Your answer should be every line below that includes the word "week".

[Opening RECORDS section]

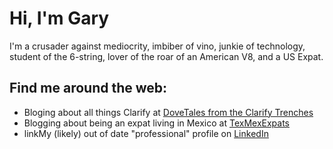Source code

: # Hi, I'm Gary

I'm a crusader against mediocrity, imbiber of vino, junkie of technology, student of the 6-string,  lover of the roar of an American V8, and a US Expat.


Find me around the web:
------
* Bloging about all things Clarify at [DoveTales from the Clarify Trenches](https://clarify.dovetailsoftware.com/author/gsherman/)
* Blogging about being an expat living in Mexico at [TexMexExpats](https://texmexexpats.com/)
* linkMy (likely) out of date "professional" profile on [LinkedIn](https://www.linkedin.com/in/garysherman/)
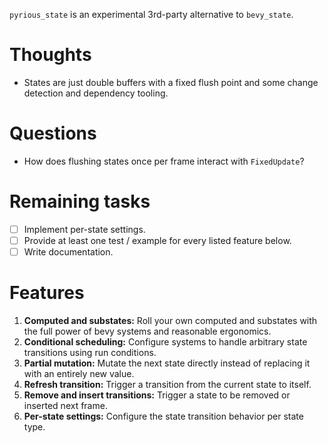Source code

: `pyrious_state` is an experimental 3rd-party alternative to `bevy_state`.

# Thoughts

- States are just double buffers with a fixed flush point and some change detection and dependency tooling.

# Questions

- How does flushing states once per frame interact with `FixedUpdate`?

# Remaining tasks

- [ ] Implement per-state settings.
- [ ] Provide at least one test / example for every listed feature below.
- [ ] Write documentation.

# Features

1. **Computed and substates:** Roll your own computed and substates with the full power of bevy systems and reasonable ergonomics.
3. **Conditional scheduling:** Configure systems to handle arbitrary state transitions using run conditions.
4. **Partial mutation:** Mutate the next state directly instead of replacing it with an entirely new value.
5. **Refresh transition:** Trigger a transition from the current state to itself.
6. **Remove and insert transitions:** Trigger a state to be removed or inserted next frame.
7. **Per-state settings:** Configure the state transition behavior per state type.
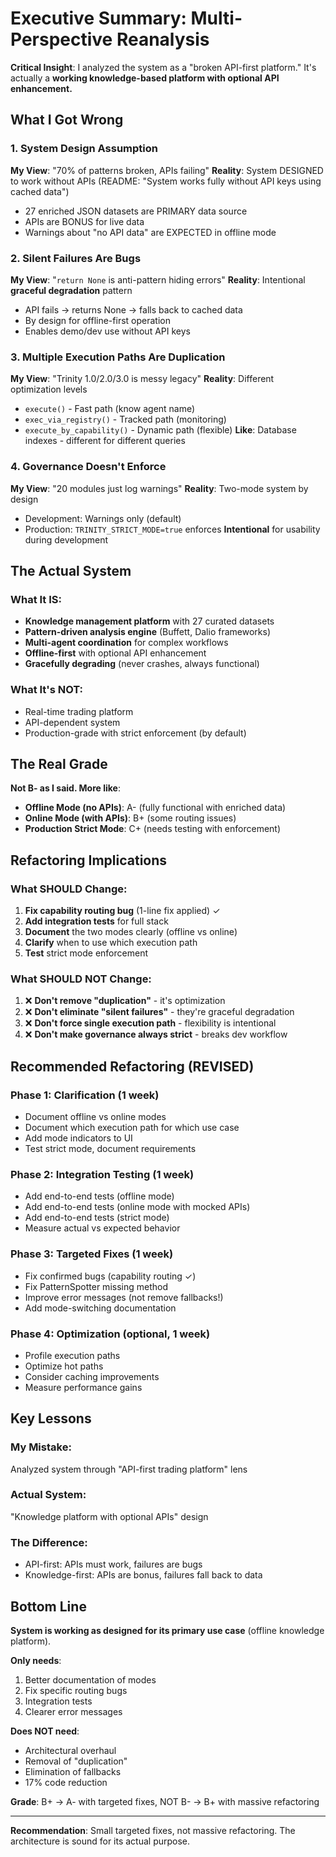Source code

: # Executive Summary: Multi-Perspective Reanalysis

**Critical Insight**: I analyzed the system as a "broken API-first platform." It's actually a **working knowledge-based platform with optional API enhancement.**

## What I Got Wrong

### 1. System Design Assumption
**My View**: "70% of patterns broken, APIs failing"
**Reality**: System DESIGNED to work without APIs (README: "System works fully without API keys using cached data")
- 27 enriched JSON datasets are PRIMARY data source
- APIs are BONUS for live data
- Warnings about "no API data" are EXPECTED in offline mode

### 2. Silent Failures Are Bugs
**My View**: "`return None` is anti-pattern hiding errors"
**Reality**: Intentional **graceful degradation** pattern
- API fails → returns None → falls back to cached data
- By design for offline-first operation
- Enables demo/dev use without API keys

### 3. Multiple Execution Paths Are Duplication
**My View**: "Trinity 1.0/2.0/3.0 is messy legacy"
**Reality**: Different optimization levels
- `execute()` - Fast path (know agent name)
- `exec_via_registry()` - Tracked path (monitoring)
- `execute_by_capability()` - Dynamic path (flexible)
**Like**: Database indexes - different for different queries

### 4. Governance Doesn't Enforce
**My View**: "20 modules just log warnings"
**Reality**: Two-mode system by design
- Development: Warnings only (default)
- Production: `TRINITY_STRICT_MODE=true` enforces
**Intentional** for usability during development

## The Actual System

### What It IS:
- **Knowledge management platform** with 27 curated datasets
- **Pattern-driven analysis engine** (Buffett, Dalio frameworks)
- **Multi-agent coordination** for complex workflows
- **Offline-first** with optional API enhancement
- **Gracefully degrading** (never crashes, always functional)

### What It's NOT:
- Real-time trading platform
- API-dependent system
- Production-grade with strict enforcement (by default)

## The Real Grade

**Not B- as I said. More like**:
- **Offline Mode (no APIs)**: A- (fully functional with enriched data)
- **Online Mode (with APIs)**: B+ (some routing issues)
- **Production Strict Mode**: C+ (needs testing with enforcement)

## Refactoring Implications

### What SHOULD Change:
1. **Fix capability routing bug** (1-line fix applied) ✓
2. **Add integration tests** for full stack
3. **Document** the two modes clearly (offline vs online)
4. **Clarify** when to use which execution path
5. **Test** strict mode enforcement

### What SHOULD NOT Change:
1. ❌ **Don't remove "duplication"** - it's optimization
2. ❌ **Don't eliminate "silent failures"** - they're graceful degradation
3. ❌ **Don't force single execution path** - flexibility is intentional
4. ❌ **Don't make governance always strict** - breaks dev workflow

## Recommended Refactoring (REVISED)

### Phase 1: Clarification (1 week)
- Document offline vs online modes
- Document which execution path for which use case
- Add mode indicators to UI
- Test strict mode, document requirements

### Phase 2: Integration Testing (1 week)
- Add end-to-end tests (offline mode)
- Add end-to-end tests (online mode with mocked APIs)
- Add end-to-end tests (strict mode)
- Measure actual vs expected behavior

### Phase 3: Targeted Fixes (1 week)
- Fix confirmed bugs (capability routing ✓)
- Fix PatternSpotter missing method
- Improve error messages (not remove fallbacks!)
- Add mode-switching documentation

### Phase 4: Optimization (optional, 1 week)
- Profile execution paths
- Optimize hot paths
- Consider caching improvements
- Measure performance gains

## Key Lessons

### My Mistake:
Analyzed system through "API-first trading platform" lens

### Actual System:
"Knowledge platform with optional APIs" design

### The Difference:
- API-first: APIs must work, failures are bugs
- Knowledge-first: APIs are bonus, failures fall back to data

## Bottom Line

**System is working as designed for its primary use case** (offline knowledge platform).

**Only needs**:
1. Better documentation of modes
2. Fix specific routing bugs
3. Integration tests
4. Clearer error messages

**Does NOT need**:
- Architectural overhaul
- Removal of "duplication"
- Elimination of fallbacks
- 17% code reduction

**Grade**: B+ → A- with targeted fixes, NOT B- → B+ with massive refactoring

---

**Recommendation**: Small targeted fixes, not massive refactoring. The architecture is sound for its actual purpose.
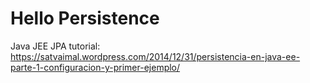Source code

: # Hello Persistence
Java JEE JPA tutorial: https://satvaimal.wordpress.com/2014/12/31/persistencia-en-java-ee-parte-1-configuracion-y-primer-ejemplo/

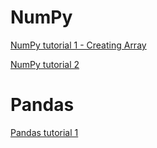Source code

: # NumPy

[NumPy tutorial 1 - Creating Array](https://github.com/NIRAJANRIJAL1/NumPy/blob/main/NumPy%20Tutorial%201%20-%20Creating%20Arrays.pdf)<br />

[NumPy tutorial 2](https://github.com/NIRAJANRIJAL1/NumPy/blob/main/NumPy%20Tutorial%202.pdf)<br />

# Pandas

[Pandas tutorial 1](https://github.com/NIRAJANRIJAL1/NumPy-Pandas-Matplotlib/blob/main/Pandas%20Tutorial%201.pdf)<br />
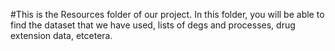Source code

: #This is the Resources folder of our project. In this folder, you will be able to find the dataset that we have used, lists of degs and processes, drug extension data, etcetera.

[Closing RECORDS section]

THE ANSWER:
### Phase 1: Clarification (1 week)
### Phase 2: Integration Testing (1 week)
### Phase 3: Targeted Fixes (1 week)
### Phase 4: Optimization (optional, 1 week)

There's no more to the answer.